**The problem**
Please repeat every record exactly, leaving out any pictures.

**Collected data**
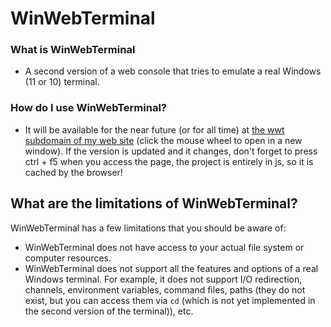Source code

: # WinWebTerminal
### **What is WinWebTerminal**
- A second version of a web console that tries to emulate a real Windows (11 or 10) terminal.
### How do I use WinWebTerminal?
- It will be available for the near future (or for all time) at [the wwt subdomain of my web site](https://wwt.dimayastrebov.website) (click the mouse wheel to open in a new window). If the version is updated and it changes, don't forget to press ctrl + f5 when you access the page, the project is entirely in js, so it is cached by the browser!

## What are the limitations of WinWebTerminal?

WinWebTerminal has a few limitations that you should be aware of:
- WinWebTerminal does not have access to your actual file system or computer resources.
- WinWebTerminal does not support all the features and options of a real Windows terminal. For example, it does not support I/O redirection, channels, environment variables, command files, paths (they do not exist, but you can access them via `cd` (which is not yet implemented in the second version of the terminal)), etc.
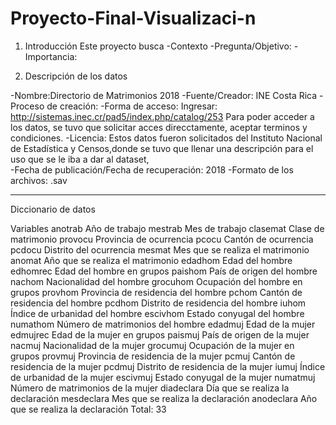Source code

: # Proyecto-Final-Visualizaci-n
1. Introducción
Este proyecto busca 
-Contexto
-Pregunta/Objetivo:
-Importancia:


2. Descripción de los datos

-Nombre:Directorio de Matrimonios 2018
-Fuente/Creador: INE Costa Rica
-Proceso de creación:
-Forma de acceso:
Ingresar: http://sistemas.inec.cr/pad5/index.php/catalog/253
Para poder acceder a los datos, se tuvo que solicitar acces direcctamente, aceptar terminos y condiciones.
-Licencia: Estos datos fueron solicitados del Instituto Nacional de Estadística y Censos,donde se tuvo que llenar una descripción para el uso que se le iba a dar al dataset,  
-Fecha de publicación/Fecha de recuperación: 2018
-Formato de los archivos: .sav 
____________________
Diccionario de datos

Variables
anotrab Año de trabajo
mestrab Mes de trabajo
clasemat Clase de matrimonio
provocu Provincia de ocurrencia
pcocu Cantón de ocurrencia
pcdocu Distrito del ocurrencia
mesmat Mes que se realiza el matrimonio
anomat Año que se realiza el matrimonio
edadhom Edad del hombre
edhomrec Edad del hombre en grupos
paishom País de origen del hombre
nachom Nacionalidad del hombre
grocuhom Ocupación del hombre en grupos
provhom Provincia de residencia del hombre
pchom Cantón de residencia del hombre
pcdhom Distrito de residencia del hombre
iuhom Índice de urbanidad del hombre
escivhom Estado conyugal del hombre
numathom Número de matrimonios del hombre
edadmuj Edad de la mujer
edmujrec Edad de la mujer en grupos
paismuj País de origen de la mujer
nacmuj Nacionalidad de la mujer
grocumuj Ocupación de la mujer en grupos
provmuj Provincia de residencia de la mujer
pcmuj Cantón de residencia de la mujer
pcdmuj Distrito de residencia de la mujer
iumuj Índice de urbanidad de la mujer
escivmuj Estado conyugal de la mujer
numatmuj Número de matrimonios de la mujer
diadeclara Día que se realiza la declaración
mesdeclara Mes que se realiza la declaración
anodeclara Año que se realiza la declaración
Total: 33

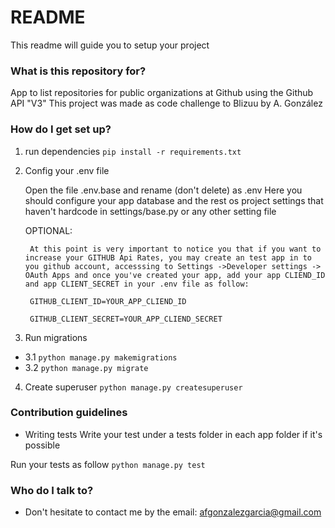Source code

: # README #

This readme will guide you to setup your project

### What is this repository for? ###

App to list repositories for public organizations at Github using the Github API "V3"
This project was made as code challenge to Blizuu by A. González

### How do I get set up? ###

1. run dependencies
`pip install -r requirements.txt`

2. Config your .env file

    Open the file .env.base and rename (don't delete) as .env
    Here you should configure your app database and the rest os project settings that haven't hardcode in settings/base.py or any other setting file

    OPTIONAL:
        
        At this point is very important to notice you that if you want to increase your GITHUB Api Rates, you may create an test app in to you github account, accesssing to Settings ->Developer settings -> OAuth Apps and once you've created your app, add your app CLIEND_ID and app CLIENT_SECRET in your .env file as follow:
        
        GITHUB_CLIENT_ID=YOUR_APP_CLIEND_ID

        GITHUB_CLIENT_SECRET=YOUR_APP_CLIEND_SECRET

3. Run migrations

* 3.1 `python manage.py makemigrations`
* 3.2 `python manage.py migrate`

4. Create superuser
`python manage.py createsuperuser`


### Contribution guidelines ###

* Writing tests
Write your test under a tests folder in each app folder if it's possible

Run your tests as follow
`python manage.py test`


### Who do I talk to? ###

* Don't hesitate to contact me by the email: afgonzalezgarcia@gmail.com
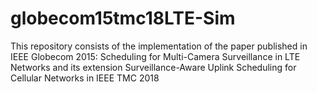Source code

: # globecom15tmc18LTE-Sim
This repository consists of the implementation of the paper published in IEEE Globecom 2015: Scheduling for Multi-Camera Surveillance in LTE Networks and its extension Surveillance-Aware Uplink Scheduling for Cellular Networks in IEEE TMC 2018 
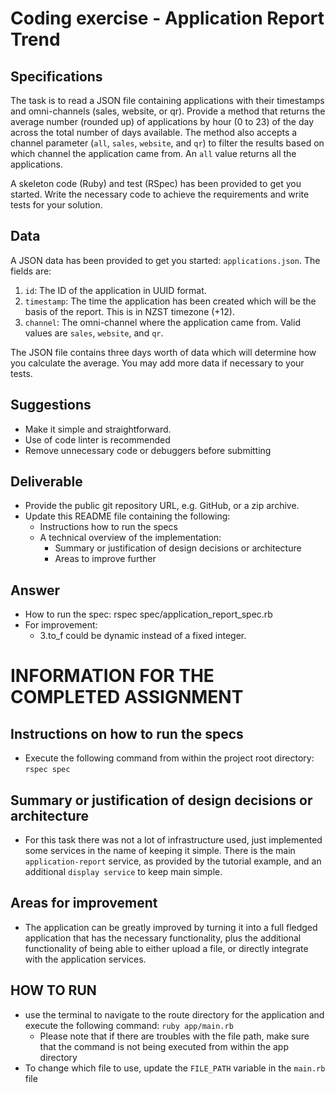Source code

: # Coding exercise - Application Report Trend

## Specifications

The task is to read a JSON file containing applications with their timestamps and omni-channels (sales, website, or qr). Provide a method that returns the average number (rounded up) of applications by hour (0 to 23) of the day across the total number of days available. The method also accepts a channel parameter (`all`, `sales`, `website`, and `qr`) to filter the results based on which channel the application came from. An `all` value returns all the applications.

A skeleton code (Ruby) and test (RSpec) has been provided to get you started. Write the necessary code to achieve the requirements and write tests for your solution.

## Data

A JSON data has been provided to get you started: `applications.json`. The fields are:

1. `id`: The ID of the application in UUID format.
2. `timestamp`: The time the application has been created which will be the basis of the report. This is in NZST timezone (+12).
3. `channel`: The omni-channel where the application came from. Valid values are `sales`, `website`, and `qr`.

The JSON file contains three days worth of data which will determine how you calculate the average. You may add more data if necessary to your tests.

## Suggestions

- Make it simple and straightforward.
- Use of code linter is recommended
- Remove unnecessary code or debuggers before submitting

## Deliverable

- Provide the public git repository URL, e.g. GitHub, or a zip archive.
- Update this README file containing the following:
  - Instructions how to run the specs
  - A technical overview of the implementation:
    - Summary or justification of design decisions or architecture
    - Areas to improve further

## Answer
- How to run the spec: rspec spec/application_report_spec.rb
- For improvement:
  - 3.to_f could be dynamic instead of a fixed integer.

# INFORMATION FOR THE COMPLETED ASSIGNMENT
## Instructions on how to run the specs
- Execute the following command from within the project root directory: `rspec spec`

## Summary or justification of design decisions or architecture
- For this task there was not a lot of infrastructure used, just implemented some services in the name of keeping it simple. There is the main `application-report` service, as provided by the tutorial example, and an additional `display service` to keep main simple. 

## Areas for improvement
- The application can be greatly improved by turning it into a full fledged application that has the necessary functionality, plus the additional functionality of being able to either upload a file, or directly integrate with the application services. 

## HOW TO RUN
- use the terminal to navigate to the route directory for the application and execute the following command: `ruby app/main.rb`
  - Please note that if there are troubles with the file path, make sure that the command is not being executed from within the app directory
- To change which file to use, update the `FILE_PATH` variable in the `main.rb` file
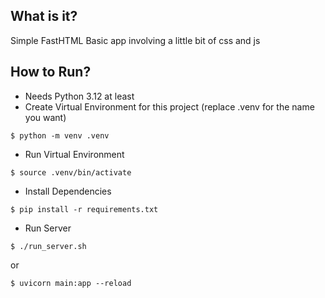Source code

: ## What is it?

Simple FastHTML Basic app involving a little bit of css and js 

## How to Run?
- Needs Python 3.12 at least
- Create Virtual Environment for this project (replace .venv for the name you want)

`$ python -m venv .venv` 

- Run Virtual Environment

`$ source .venv/bin/activate`

- Install Dependencies

`$ pip install -r requirements.txt`

- Run Server

`$ ./run_server.sh`

or

`$ uvicorn main:app --reload`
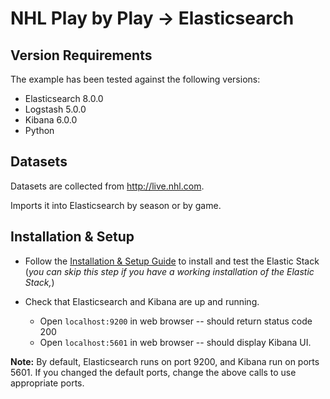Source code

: # NHL Play by Play -> Elasticsearch

## Version Requirements

The example has been tested against the following versions:

- Elasticsearch 8.0.0
- Logstash 5.0.0
- Kibana 6.0.0
- Python

## Datasets

Datasets are collected from http://live.nhl.com.

Imports it into Elasticsearch by season or by game.

## Installation & Setup

- Follow the [Installation & Setup Guide](https://github.com/elastic/examples/blob/master/Installation%20and%20Setup.md) to install and test the Elastic Stack (*you can skip this step if you have a working installation of the Elastic Stack,*)

- Check that Elasticsearch and Kibana are up and running.
  - Open `localhost:9200` in web browser -- should return status code 200
  - Open `localhost:5601` in web browser -- should display Kibana UI.

**Note:** By default, Elasticsearch runs on port 9200, and Kibana run on ports 5601. If you changed the default ports, change   the above calls to use appropriate ports.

**Response below**
Source code

: # WinWebTerminal
### **What is WinWebTerminal**
- A second version of a web console that tries to emulate a real Windows (11 or 10) terminal.
### How do I use WinWebTerminal?
- It will be available for the near future (or for all time) at [the wwt subdomain of my web site](https://wwt.dimayastrebov.website) (click the mouse wheel to open in a new window). If the version is updated and it changes, don't forget to press ctrl + f5 when you access the page, the project is entirely in js, so it is cached by the browser!

## What are the limitations of WinWebTerminal?

WinWebTerminal has a few limitations that you should be aware of:
- WinWebTerminal does not have access to your actual file system or computer resources.
- WinWebTerminal does not support all the features and options of a real Windows terminal. For example, it does not support I/O redirection, channels, environment variables, command files, paths (they do not exist, but you can access them via `cd` (which is not yet implemented in the second version of the terminal)), etc.
Source code

: # Proyecto-Final-Visualizaci-n
1. Introducción
Este proyecto busca 
-Contexto
-Pregunta/Objetivo:
-Importancia:


2. Descripción de los datos

-Nombre:Directorio de Matrimonios 2018
-Fuente/Creador: INE Costa Rica
-Proceso de creación:
-Forma de acceso:
Ingresar: http://sistemas.inec.cr/pad5/index.php/catalog/253
Para poder acceder a los datos, se tuvo que solicitar acces direcctamente, aceptar terminos y condiciones.
-Licencia: Estos datos fueron solicitados del Instituto Nacional de Estadística y Censos,donde se tuvo que llenar una descripción para el uso que se le iba a dar al dataset,  
-Fecha de publicación/Fecha de recuperación: 2018
-Formato de los archivos: .sav 
____________________
Diccionario de datos

Variables
anotrab Año de trabajo
mestrab Mes de trabajo
clasemat Clase de matrimonio
provocu Provincia de ocurrencia
pcocu Cantón de ocurrencia
pcdocu Distrito del ocurrencia
mesmat Mes que se realiza el matrimonio
anomat Año que se realiza el matrimonio
edadhom Edad del hombre
edhomrec Edad del hombre en grupos
paishom País de origen del hombre
nachom Nacionalidad del hombre
grocuhom Ocupación del hombre en grupos
provhom Provincia de residencia del hombre
pchom Cantón de residencia del hombre
pcdhom Distrito de residencia del hombre
iuhom Índice de urbanidad del hombre
escivhom Estado conyugal del hombre
numathom Número de matrimonios del hombre
edadmuj Edad de la mujer
edmujrec Edad de la mujer en grupos
paismuj País de origen de la mujer
nacmuj Nacionalidad de la mujer
grocumuj Ocupación de la mujer en grupos
provmuj Provincia de residencia de la mujer
pcmuj Cantón de residencia de la mujer
pcdmuj Distrito de residencia de la mujer
iumuj Índice de urbanidad de la mujer
escivmuj Estado conyugal de la mujer
numatmuj Número de matrimonios de la mujer
diadeclara Día que se realiza la declaración
mesdeclara Mes que se realiza la declaración
anodeclara Año que se realiza la declaración
Total: 33

Source code

: # README #

This readme will guide you to setup your project

### What is this repository for? ###

App to list repositories for public organizations at Github using the Github API "V3"
This project was made as code challenge to Blizuu by A. González

### How do I get set up? ###

1. run dependencies
`pip install -r requirements.txt`

2. Config your .env file

    Open the file .env.base and rename (don't delete) as .env
    Here you should configure your app database and the rest os project settings that haven't hardcode in settings/base.py or any other setting file

    OPTIONAL:
        
        At this point is very important to notice you that if you want to increase your GITHUB Api Rates, you may create an test app in to you github account, accesssing to Settings ->Developer settings -> OAuth Apps and once you've created your app, add your app CLIEND_ID and app CLIENT_SECRET in your .env file as follow:
        
        GITHUB_CLIENT_ID=YOUR_APP_CLIEND_ID

        GITHUB_CLIENT_SECRET=YOUR_APP_CLIEND_SECRET

3. Run migrations

* 3.1 `python manage.py makemigrations`
* 3.2 `python manage.py migrate`

4. Create superuser
`python manage.py createsuperuser`


### Contribution guidelines ###

* Writing tests
Write your test under a tests folder in each app folder if it's possible

Run your tests as follow
`python manage.py test`


### Who do I talk to? ###

* Don't hesitate to contact me by the email: afgonzalezgarcia@gmail.com
Source code

: # globecom15tmc18LTE-Sim
This repository consists of the implementation of the paper published in IEEE Globecom 2015: Scheduling for Multi-Camera Surveillance in LTE Networks and its extension Surveillance-Aware Uplink Scheduling for Cellular Networks in IEEE TMC 2018 
Source code

: # Coding exercise - Application Report Trend

## Specifications

The task is to read a JSON file containing applications with their timestamps and omni-channels (sales, website, or qr). Provide a method that returns the average number (rounded up) of applications by hour (0 to 23) of the day across the total number of days available. The method also accepts a channel parameter (`all`, `sales`, `website`, and `qr`) to filter the results based on which channel the application came from. An `all` value returns all the applications.

A skeleton code (Ruby) and test (RSpec) has been provided to get you started. Write the necessary code to achieve the requirements and write tests for your solution.

## Data

A JSON data has been provided to get you started: `applications.json`. The fields are:

1. `id`: The ID of the application in UUID format.
2. `timestamp`: The time the application has been created which will be the basis of the report. This is in NZST timezone (+12).
3. `channel`: The omni-channel where the application came from. Valid values are `sales`, `website`, and `qr`.

The JSON file contains three days worth of data which will determine how you calculate the average. You may add more data if necessary to your tests.

## Suggestions

- Make it simple and straightforward.
- Use of code linter is recommended
- Remove unnecessary code or debuggers before submitting

## Deliverable

- Provide the public git repository URL, e.g. GitHub, or a zip archive.
- Update this README file containing the following:
  - Instructions how to run the specs
  - A technical overview of the implementation:
    - Summary or justification of design decisions or architecture
    - Areas to improve further

## Answer
- How to run the spec: rspec spec/application_report_spec.rb
- For improvement:
  - 3.to_f could be dynamic instead of a fixed integer.

# INFORMATION FOR THE COMPLETED ASSIGNMENT
## Instructions on how to run the specs
- Execute the following command from within the project root directory: `rspec spec`

## Summary or justification of design decisions or architecture
- For this task there was not a lot of infrastructure used, just implemented some services in the name of keeping it simple. There is the main `application-report` service, as provided by the tutorial example, and an additional `display service` to keep main simple. 

## Areas for improvement
- The application can be greatly improved by turning it into a full fledged application that has the necessary functionality, plus the additional functionality of being able to either upload a file, or directly integrate with the application services. 

## HOW TO RUN
- use the terminal to navigate to the route directory for the application and execute the following command: `ruby app/main.rb`
  - Please note that if there are troubles with the file path, make sure that the command is not being executed from within the app directory
- To change which file to use, update the `FILE_PATH` variable in the `main.rb` file
Source code

: ## What is it?

Simple FastHTML Basic app involving a little bit of css and js 

## How to Run?
- Needs Python 3.12 at least
- Create Virtual Environment for this project (replace .venv for the name you want)

`$ python -m venv .venv` 

- Run Virtual Environment

`$ source .venv/bin/activate`

- Install Dependencies

`$ pip install -r requirements.txt`

- Run Server

`$ ./run_server.sh`

or

`$ uvicorn main:app --reload`
Source code

: # NHL Play by Play -> Elasticsearch

## Version Requirements

The example has been tested against the following versions:

- Elasticsearch 8.0.0
- Logstash 5.0.0
- Kibana 6.0.0
- Python

## Datasets

Datasets are collected from http://live.nhl.com.

Imports it into Elasticsearch by season or by game.

## Installation & Setup

- Follow the [Installation & Setup Guide](https://github.com/elastic/examples/blob/master/Installation%20and%20Setup.md) to install and test the Elastic Stack (*you can skip this step if you have a working installation of the Elastic Stack,*)

- Check that Elasticsearch and Kibana are up and running.
  - Open `localhost:9200` in web browser -- should return status code 200
  - Open `localhost:5601` in web browser -- should display Kibana UI.

**Note:** By default, Elasticsearch runs on port 9200, and Kibana run on ports 5601. If you changed the default ports, change   the above calls to use appropriate ports.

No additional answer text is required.